WHAT THE EXERCISE ASKS>
Lines with the word "characterized" in them must be copied from the records below.

INPUT DATA>
*****

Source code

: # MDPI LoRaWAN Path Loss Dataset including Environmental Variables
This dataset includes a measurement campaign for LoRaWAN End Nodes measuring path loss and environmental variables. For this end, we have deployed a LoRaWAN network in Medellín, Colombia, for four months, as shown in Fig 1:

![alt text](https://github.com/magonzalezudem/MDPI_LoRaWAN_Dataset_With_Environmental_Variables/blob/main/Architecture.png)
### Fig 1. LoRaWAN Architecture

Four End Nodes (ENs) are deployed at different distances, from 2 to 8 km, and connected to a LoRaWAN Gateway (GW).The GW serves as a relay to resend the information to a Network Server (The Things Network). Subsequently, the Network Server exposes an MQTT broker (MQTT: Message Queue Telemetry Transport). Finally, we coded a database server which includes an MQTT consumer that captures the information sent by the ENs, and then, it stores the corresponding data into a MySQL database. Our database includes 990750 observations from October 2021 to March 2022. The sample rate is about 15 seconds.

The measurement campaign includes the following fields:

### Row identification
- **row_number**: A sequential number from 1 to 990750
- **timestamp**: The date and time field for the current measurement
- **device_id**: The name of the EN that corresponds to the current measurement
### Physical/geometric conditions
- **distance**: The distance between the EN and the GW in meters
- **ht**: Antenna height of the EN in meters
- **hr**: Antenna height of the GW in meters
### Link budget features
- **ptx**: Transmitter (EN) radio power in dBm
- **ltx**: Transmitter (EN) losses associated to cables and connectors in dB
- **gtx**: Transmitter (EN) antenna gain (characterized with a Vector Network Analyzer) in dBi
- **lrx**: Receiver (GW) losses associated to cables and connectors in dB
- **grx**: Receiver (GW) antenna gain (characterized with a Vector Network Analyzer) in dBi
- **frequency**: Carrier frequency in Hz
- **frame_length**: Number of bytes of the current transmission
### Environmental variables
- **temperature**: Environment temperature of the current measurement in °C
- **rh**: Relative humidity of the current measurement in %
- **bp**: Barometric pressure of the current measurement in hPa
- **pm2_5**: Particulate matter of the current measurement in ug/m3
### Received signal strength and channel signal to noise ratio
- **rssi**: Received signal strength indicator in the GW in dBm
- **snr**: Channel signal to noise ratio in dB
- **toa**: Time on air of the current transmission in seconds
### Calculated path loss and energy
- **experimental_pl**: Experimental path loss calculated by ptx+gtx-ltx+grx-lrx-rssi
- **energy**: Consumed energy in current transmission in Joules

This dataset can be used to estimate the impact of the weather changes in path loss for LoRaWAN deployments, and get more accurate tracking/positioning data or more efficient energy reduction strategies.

*****

EXERCISE SOLUTION>
- **gtx**: Transmitter (EN) antenna gain (characterized with a Vector Network Analyzer) in dBi
- **grx**: Receiver (GW) antenna gain (characterized with a Vector Network Analyzer) in dBi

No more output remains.